Misha Tadd: To start with, most research on the Laozi does not even consider the text’s evolution and transformation within the rich Chinese commentarial tradition and simply engages with intra-textual or historically contextualized analysis. Much is lost by not engaging the broader developments of the use and meaning of the text beyond its earliest beginnings. By imagining that the “original” is all that matters, we actually misunderstand how this foundational classic has impacted individual thinkers and cultural phenomena within Chinese civilization.
This observation is even more significant when we consider the text beyond the Sinographic-sphere—the historical East Asian world that used Chinese and could engage with the Laozi untranslated. If we want to fully comprehend the impact of the Laozi and its philosophy, we must investigate the different versions or interpretive transformations represented by various translations and who was reading which ones. For example, Kafka once wrote that “Laozi’s aphorisms are adamantine nuts. I am spellbound by them, but their kernel remains concealed from me” (Hellen Zhang’s translation). But which Laozi did he mean?
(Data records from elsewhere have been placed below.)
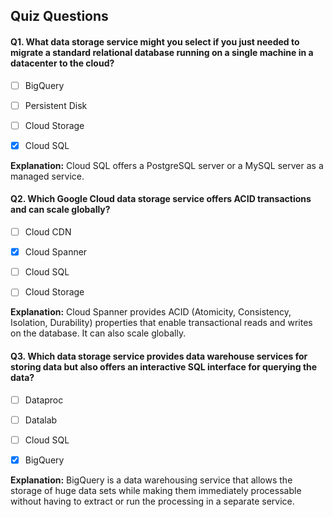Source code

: ## Quiz Questions

#### Q1. What data storage service might you select if you just needed to migrate a standard relational database running on a single machine in a datacenter to the cloud?

- [ ] BigQuery
- [ ] Persistent Disk
- [ ] Cloud Storage
- [x] Cloud SQL


**Explanation:** Cloud SQL offers a PostgreSQL server or a MySQL server as a managed service.

#### Q2. Which Google Cloud data storage service offers ACID transactions and can scale globally?

- [ ] Cloud CDN
- [x] Cloud Spanner
- [ ] Cloud SQL
- [ ] Cloud Storage


**Explanation:** Cloud Spanner provides ACID (Atomicity, Consistency, Isolation, Durability) properties that enable transactional reads and writes on the database. It can also scale globally.

#### Q3. Which data storage service provides data warehouse services for storing data but also offers an interactive SQL interface for querying the data?

- [ ] Dataproc
- [ ] Datalab
- [ ] Cloud SQL
- [x] BigQuery


**Explanation:**  BigQuery is a data warehousing service that allows the storage of huge data sets while making them immediately processable without having to extract or run the processing in a separate service.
Studying the “original” helps little in identifying what type of text people like that celebrated author have encountered. To do so, we must ascertain what translations they read and what philosophical visions were embedded therein. Without this foundational work, the rich life of the text and its travels will remain shallowly understood.
The question of the globalized status of the Laozi, or its “belonging to the entire world,” also relates back to the first question. The common methods of Laozi research miss our current reality. To pretend that this work is only a Chinese classic and not something that has grown much larger is to erase one of the most notable examples of textual translation, transmission, and transformation in human history. We might for example consider how the dissertation by Lucas Carmichael “The Daode jing as American Scripture” asserts that the Laozi (or Daodejing) has become functionally American according to how people produce and engage its many translations and adaptations. This manifestation of the classic reveals one instance of the text “belonging” to a society or community beyond China.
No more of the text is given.